* Material to process
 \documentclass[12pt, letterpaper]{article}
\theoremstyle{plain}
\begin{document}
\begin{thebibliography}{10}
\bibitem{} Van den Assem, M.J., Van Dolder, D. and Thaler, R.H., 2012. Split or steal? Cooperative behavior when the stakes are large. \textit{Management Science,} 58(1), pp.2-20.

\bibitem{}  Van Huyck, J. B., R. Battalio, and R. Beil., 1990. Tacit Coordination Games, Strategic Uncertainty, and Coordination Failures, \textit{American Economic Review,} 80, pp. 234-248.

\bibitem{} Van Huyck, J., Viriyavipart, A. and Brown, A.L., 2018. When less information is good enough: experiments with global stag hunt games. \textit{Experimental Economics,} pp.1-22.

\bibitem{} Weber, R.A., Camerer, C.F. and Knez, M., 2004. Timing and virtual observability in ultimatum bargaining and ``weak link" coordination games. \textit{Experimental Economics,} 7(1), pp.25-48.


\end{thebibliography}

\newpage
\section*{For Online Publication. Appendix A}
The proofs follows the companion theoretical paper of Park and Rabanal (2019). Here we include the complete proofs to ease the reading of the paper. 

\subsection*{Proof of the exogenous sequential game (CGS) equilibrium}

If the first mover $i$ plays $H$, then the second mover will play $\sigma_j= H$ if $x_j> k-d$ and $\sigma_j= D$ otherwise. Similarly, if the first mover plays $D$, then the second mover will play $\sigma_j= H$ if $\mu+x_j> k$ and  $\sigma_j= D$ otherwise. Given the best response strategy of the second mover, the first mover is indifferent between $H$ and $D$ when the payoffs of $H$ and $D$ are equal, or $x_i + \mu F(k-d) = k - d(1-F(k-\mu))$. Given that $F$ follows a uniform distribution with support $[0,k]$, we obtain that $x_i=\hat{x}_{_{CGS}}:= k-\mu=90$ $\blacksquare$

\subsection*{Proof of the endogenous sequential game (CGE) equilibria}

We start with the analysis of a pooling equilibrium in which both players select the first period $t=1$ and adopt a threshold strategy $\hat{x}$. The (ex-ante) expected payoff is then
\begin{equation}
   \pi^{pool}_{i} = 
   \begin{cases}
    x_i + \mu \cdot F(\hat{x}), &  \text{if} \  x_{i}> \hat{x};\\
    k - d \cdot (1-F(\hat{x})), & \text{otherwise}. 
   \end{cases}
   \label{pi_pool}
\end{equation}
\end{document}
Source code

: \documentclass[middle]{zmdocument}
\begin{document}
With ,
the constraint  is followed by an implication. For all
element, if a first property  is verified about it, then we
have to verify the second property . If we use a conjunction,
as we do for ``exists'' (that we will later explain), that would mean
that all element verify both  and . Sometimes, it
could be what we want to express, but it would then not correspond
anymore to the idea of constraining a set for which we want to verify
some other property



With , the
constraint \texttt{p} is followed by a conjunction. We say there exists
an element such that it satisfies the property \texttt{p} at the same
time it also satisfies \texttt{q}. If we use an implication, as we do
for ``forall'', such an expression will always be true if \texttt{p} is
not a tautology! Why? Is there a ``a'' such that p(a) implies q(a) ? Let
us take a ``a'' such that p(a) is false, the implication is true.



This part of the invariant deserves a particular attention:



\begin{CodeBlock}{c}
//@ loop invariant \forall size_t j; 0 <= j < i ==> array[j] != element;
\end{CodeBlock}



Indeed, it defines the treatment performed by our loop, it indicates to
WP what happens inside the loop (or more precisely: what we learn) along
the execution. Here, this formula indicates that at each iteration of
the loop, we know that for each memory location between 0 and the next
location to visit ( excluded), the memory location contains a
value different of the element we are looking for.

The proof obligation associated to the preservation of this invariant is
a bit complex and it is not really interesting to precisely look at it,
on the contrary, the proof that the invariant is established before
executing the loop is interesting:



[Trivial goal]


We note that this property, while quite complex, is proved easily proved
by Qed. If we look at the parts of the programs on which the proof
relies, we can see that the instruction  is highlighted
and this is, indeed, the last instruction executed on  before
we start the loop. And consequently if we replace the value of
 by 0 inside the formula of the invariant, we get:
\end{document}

* Activity
Only the lines from the beginning of the listing through the line containing "80, pp. 234-248." are wanted, each restated word for word.

* Response box
 \documentclass[12pt, letterpaper]{article}
\theoremstyle{plain}
\begin{document}
\begin{thebibliography}{10}
\bibitem{} Van den Assem, M.J., Van Dolder, D. and Thaler, R.H., 2012. Split or steal? Cooperative behavior when the stakes are large. \textit{Management Science,} 58(1), pp.2-20.

\bibitem{}  Van Huyck, J. B., R. Battalio, and R. Beil., 1990. Tacit Coordination Games, Strategic Uncertainty, and Coordination Failures, \textit{American Economic Review,} 80, pp. 234-248.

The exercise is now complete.